If you're running a baffled pan and you're still having problems, the next step would be an Accusump. An Accusump is a pressurized reservoir of oil that acts as a buffer in the case of brief oil starvation. If the oil pressure in the motor drops below that of the Accusump, the oil in the tank will be fed into the motor.
The last step would be a dry sump system, which keeps the oil in an external reservoir and pumps and scavenges via an external pump. This is the way to go if you've got the cash and you're building a crazy race car, but most of us don't, so we'll stick to baffled pans and Accusumps.
I just finished assembling my N/A GSR motor build, and after running it for a while, my timing belt has moved about a quarter of an inch off of the cam gears. Is this a problem? The timing is still correct but the placement of the belt scares me. Could it be the aftermarket gears?

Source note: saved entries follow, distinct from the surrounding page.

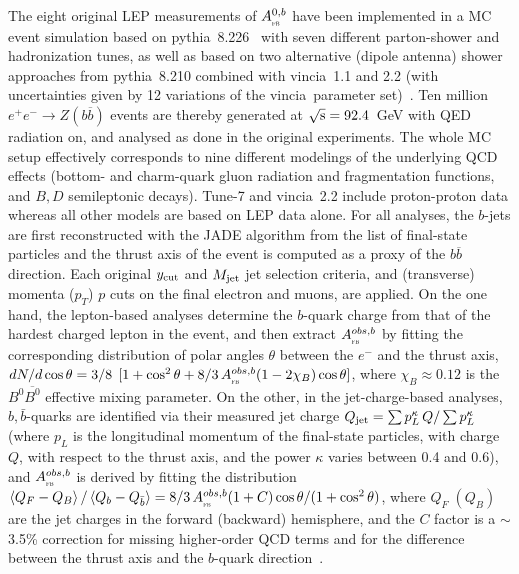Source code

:\documentclass{moriond}
\newcommand{\sqrts}{\sqrt{\rm s}}
\newcommand{\epem}{e^+e^-}
\providecommand{\bbbar}{b\overline{b}}
\newcommand{\AFBb}  {A_{_{\textsc{fb}}}^{0,b}}
\newcommand{\AFBobs}  {A_{_{\textsc{fb}}}^{obs,b}}
\newcommand{\pythia}{{\sc pythia}}
\newcommand{\vincia}{{\sc vincia}}
\def\mean#1{\ensuremath{\left<#1\right>}}
\begin{document}
The eight original LEP measurements of $\AFBb$ %
have been implemented in a MC event simulation based on \pythia~8.226~\cite{pythia8} with seven 
different parton-shower and hadronization tunes, as well as based on two alternative (dipole antenna) shower
approaches from \pythia~8.210 combined with \vincia~1.1 and 2.2 (with uncertainties given by
12 variations of the \vincia\ parameter set)~\cite{vincia}. Ten million $\epem\to Z(\bbbar)$ events are thereby generated
at $\sqrts = 92.4$~GeV with QED radiation on, %
and analysed as done in the original experiments. The whole MC setup effectively corresponds 
to nine different modelings of the underlying QCD effects (bottom- and charm-quark gluon radiation and 
fragmentation functions, and $B,D$ semileptonic decays). Tune-7 and \vincia~2.2 include proton-proton 
data whereas all other models are based on LEP data alone.
For all analyses, the $b$-jets are first reconstructed with the JADE algorithm %
from the list of final-state particles and the thrust axis of the event is computed as a proxy of the $\bbbar$ 
direction. Each original $y_{\rm cut}$ and $M_{\rm jet}$ jet selection criteria, and %
(transverse) momenta ($p_T$) $p$ cuts on the final electron and muons, are applied. On the one hand, %
the lepton-based analyses determine the $b$-quark charge from that of the hardest charged lepton in the
event, and then extract $\AFBobs$ by fitting the corresponding distribution of polar angles $\theta$ between 
the $e^-$ and the thrust axis, $dN/d\cos\theta = 3/8\,\;[1+\cos^2\theta+8/3\,\AFBobs(1-2\chi_B)\cos\theta]$, where
$\chi_B\approx 0.12$ is the $B^0\overline{B^0}$ effective mixing parameter.
On the other, in the jet-charge-based analyses, $b,\bar{b}$-quarks are identified via their
measured jet charge $Q_{\rm jet}=\sum p_L^\kappa\,Q/\sum p_L^\kappa$ (where $p_L$
is the longitudinal momentum of the final-state particles, with charge $Q$, with respect
to the thrust axis, and the power $\kappa$ varies between 0.4 and 0.6), and $\AFBobs$ is derived 
by fitting the distribution
$\mean{Q_F-Q_B}/\mean{Q_b-Q_{\bar{b}}}=8/3\,\AFBobs(1+C)\cos\theta/(1+\cos^2\theta)$,
where $Q_F\;(Q_B)$ are the jet charges in the forward (backward) hemisphere, and the
$C$ factor is a $\sim$3.5\% correction for missing higher-order QCD terms and for the 
difference between the thrust axis and the $b$-quark direction~\cite{ALEPH:2005ab,Abbaneo:1998xt}. 
\end{document}
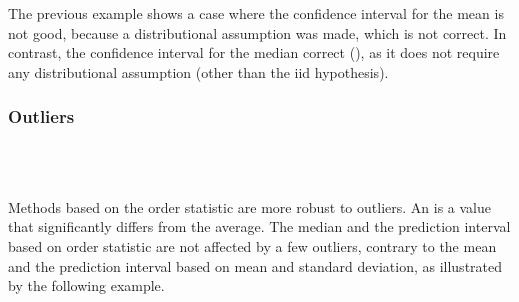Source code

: The previous example shows a case where the
confidence interval for the mean is not good,
because a distributional assumption was made,
which is not correct. In contrast, the confidence
interval for the median  correct
(), as it does not require any
distributional assumption (other than the iid
hypothesis).
%
%
\subsubsection{Outliers}
%
\begin{figure}
\center
 \\
 \\
\end{figure}
%
Methods based on the order statistic are more
robust to outliers. An  is a value
that significantly differs from the average. The
median and the prediction interval based on order
statistic are not affected by a few outliers,
contrary to the mean and the prediction interval
based on mean and standard deviation, as
illustrated by the following example.
%
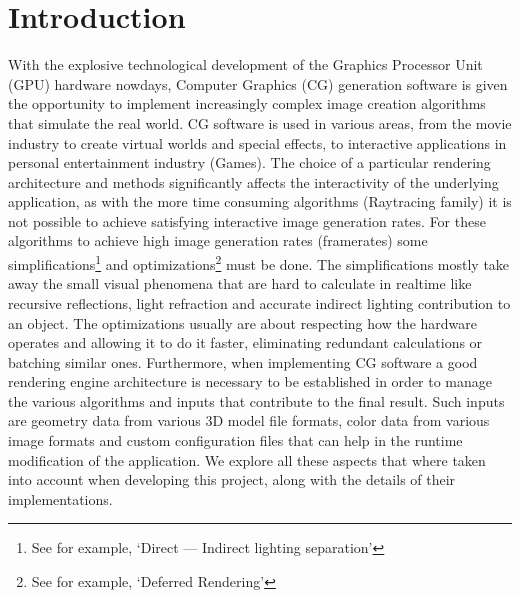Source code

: \section{Introduction}
With the explosive technological development of the Graphics Processor Unit (GPU) hardware nowdays,
Computer Graphics (CG) generation software is given the opportunity to implement increasingly complex image
creation algorithms that simulate the real world. CG software is used in various areas, from the movie
industry to create virtual worlds and special effects, to interactive applications in personal entertainment
industry (Games). The choice of a particular rendering architecture and methods significantly affects
the interactivity of the underlying application, as with the more time consuming algorithms
(Raytracing family) it is not possible to achieve satisfying interactive image
generation rates. For these algorithms to achieve high image generation rates (framerates) some
simplifications\footnote{See for example, `Direct --- Indirect lighting separation'} and optimizations\footnote{See
for example, `Deferred Rendering'} must be done. The simplifications mostly take away the small visual phenomena
that are hard to calculate in realtime like recursive reflections, light refraction and accurate indirect lighting
contribution to an object. The optimizations usually are about respecting how the hardware operates and allowing
it to do it faster, eliminating redundant calculations or batching similar ones. Furthermore, when implementing CG
software a good rendering engine architecture is necessary to be established in order to manage the various algorithms and inputs
that contribute to the final result. Such inputs are geometry data from various 3D model file formats, color data
from various image formats and custom configuration files that can help in the runtime modification
of the application. We explore all these aspects that where taken into account when developing this
project, along with the details of their implementations.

I remember the first time I encountered this problem. I had just finished building my first B-series (a turbo GSR) after having done D-series motors for a few years. When we got it done and broke it in, the belt had moved off the cam gears. I flipped out. I had never seen anything like this happen and I just knew it was something that I had overlooked, even though my buddy (who owned the motor) swore up and down that it was OK and he'd seen it "a bunch of times."
After pulling the motor back out and getting it on the engine stand, I took off all of the timing covers and pulled the belt off. Everything looked OK, so we put it right back together, put the motor back in the car and continued with the break-in period. In about 10 minutes, the belt had moved right back into place. Now my buddy's argument seemed a little more convincing, but I was still wary, so to his discontent, we pulled the motor one last time and checked everything out.

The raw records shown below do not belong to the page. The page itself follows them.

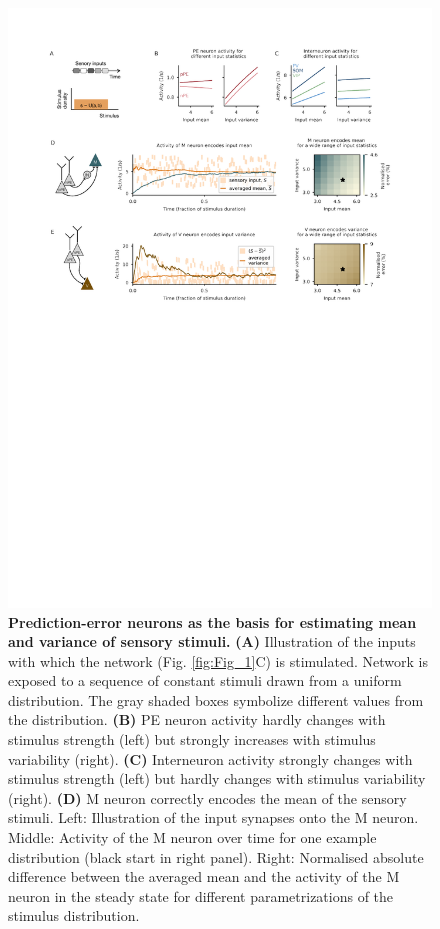 \documentclass[10pt,a4paper]{article}
\begin{document}
\begin{figure}[t!]
	\centering
    \includegraphics[width=1\linewidth]{../results/figures/final/Fig_2}
\caption{\footnotesize{\bf Prediction-error neurons as the basis for estimating mean and variance of sensory stimuli.\newline} 
{\bf (A)} Illustration of the inputs with which the network (Fig. \ref{fig:Fig_1}C) is stimulated. Network is exposed to a sequence of constant stimuli drawn from a uniform distribution. The gray shaded boxes symbolize different values from the distribution.
{\bf (B)} PE neuron activity hardly changes with stimulus strength (left) but strongly increases with stimulus variability (right).
{\bf (C)} Interneuron activity strongly changes with stimulus strength (left) but hardly changes with stimulus variability (right).
{\bf (D)} M neuron correctly encodes the mean of the sensory stimuli. Left: Illustration of the input synapses onto the M neuron. Middle: Activity of the M neuron over time for one example distribution (black start in right panel). Right: Normalised absolute difference between the averaged mean and the activity of the M neuron in the steady state for different parametrizations of the stimulus distribution.
}
\end{figure}
\end{document}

After digging around, looking extensively (in all the wrong places) for the culprit, I was about to give up. I then realized that I had neglected to put the second belt locator washer after the timing gear on the crank. I re-installed the washer, gear, belt, covers, and crank pulley, started her up, and she's still running today. Hmm, I'll bet she needs a timing belt change after all those years-this time, I'll remember both washers.
Tip Of The Hat
I just bought some new coilovers for my Integra, but they were not what I was expecting. They came with just a shock, a threaded spring mount, and a spring. Do I have to use my stock tops? How do I take them off the stock suspension? What about putting them back on?
Most entry-level coilovers will come without the upper spring perch or top hat. High-end race setups will usually come with a uniball-type mount, but that isn't until you get near the $2,000 range
Any time you remove the top hats from suspension you should be very careful. Going about this the wrong way can send a spring coil across the shop, or worse yet, into your assistant's face. A projectile spring or damper can seriously hurt or kill somebody, so do it right.
First, get yourself a set of spring compressors from your local auto parts store. Here in California (and probably the rest of the country), Autozone will rent you the tool for free, so you have no excuse not to use one. The spring compressor grabs onto two coils of the spring, and as you tighten the compressor the coils pack together, leaving room on top to get the top hat off without any preload on it.
If you can, use the compressor to put the new springs on the coilovers. Unfortunately, most linear springs are so closely wound that they cannot receive the grips of the compressor. In this case, thread the spring perch all the way down until it is locked at the lowest setting it can get to. Install the spring and the top hat, and then thread the perch back up to your desired ride height position.